• [About this exercise]
Report all lines from the entries below in which "vybere" appears.

Records from a collection

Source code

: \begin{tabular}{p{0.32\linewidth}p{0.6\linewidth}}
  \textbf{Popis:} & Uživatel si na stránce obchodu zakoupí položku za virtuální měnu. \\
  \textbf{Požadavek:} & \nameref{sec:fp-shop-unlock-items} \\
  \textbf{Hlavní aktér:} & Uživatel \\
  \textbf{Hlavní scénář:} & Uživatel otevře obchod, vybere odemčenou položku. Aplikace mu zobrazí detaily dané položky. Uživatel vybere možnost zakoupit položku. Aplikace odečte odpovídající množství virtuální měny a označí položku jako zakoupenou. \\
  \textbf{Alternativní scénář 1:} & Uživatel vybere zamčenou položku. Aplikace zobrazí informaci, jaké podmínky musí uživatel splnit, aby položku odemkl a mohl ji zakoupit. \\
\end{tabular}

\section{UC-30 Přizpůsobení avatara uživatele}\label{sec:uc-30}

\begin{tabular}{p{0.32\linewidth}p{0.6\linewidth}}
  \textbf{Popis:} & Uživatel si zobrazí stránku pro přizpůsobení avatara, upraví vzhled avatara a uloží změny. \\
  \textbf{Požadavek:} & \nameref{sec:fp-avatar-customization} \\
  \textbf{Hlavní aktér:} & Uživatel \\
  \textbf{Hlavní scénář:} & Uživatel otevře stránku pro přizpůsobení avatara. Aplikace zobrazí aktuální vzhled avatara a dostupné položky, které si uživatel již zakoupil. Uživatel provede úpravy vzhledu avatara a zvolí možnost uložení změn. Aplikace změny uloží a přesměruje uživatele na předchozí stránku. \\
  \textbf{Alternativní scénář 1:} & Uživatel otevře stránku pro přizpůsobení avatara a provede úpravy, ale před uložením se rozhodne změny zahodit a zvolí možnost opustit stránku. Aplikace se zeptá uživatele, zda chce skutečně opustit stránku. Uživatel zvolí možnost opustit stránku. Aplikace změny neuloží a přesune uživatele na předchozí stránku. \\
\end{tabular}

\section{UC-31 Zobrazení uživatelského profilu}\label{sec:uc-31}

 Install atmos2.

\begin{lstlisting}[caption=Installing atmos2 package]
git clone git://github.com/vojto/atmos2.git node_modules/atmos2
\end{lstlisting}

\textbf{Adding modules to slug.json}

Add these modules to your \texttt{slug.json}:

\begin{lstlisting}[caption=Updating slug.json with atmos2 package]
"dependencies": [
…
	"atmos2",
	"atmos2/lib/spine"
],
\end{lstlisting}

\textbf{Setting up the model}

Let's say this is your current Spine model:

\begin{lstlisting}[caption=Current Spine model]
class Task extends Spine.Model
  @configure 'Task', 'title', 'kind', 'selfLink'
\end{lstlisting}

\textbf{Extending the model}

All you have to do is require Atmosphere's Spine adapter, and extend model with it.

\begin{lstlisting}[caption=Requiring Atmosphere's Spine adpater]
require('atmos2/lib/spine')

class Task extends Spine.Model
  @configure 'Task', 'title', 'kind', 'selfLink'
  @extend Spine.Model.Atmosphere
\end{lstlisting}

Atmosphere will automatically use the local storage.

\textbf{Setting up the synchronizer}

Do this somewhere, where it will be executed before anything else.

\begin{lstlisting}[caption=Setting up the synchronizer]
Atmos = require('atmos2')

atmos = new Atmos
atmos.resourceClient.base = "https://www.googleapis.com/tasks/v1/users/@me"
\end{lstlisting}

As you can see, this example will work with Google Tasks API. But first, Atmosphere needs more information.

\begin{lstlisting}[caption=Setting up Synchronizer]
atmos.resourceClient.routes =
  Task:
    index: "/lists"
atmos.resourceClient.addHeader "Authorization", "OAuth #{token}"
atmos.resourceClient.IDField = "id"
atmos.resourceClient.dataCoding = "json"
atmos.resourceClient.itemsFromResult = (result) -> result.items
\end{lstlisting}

• [Response area]
  \textbf{Hlavní scénář:} & Uživatel otevře obchod, vybere odemčenou položku. Aplikace mu zobrazí detaily dané položky. Uživatel vybere možnost zakoupit položku. Aplikace odečte odpovídající množství virtuální měny a označí položku jako zakoupenou. \\
  \textbf{Alternativní scénář 1:} & Uživatel vybere zamčenou položku. Aplikace zobrazí informaci, jaké podmínky musí uživatel splnit, aby položku odemkl a mohl ji zakoupit. \\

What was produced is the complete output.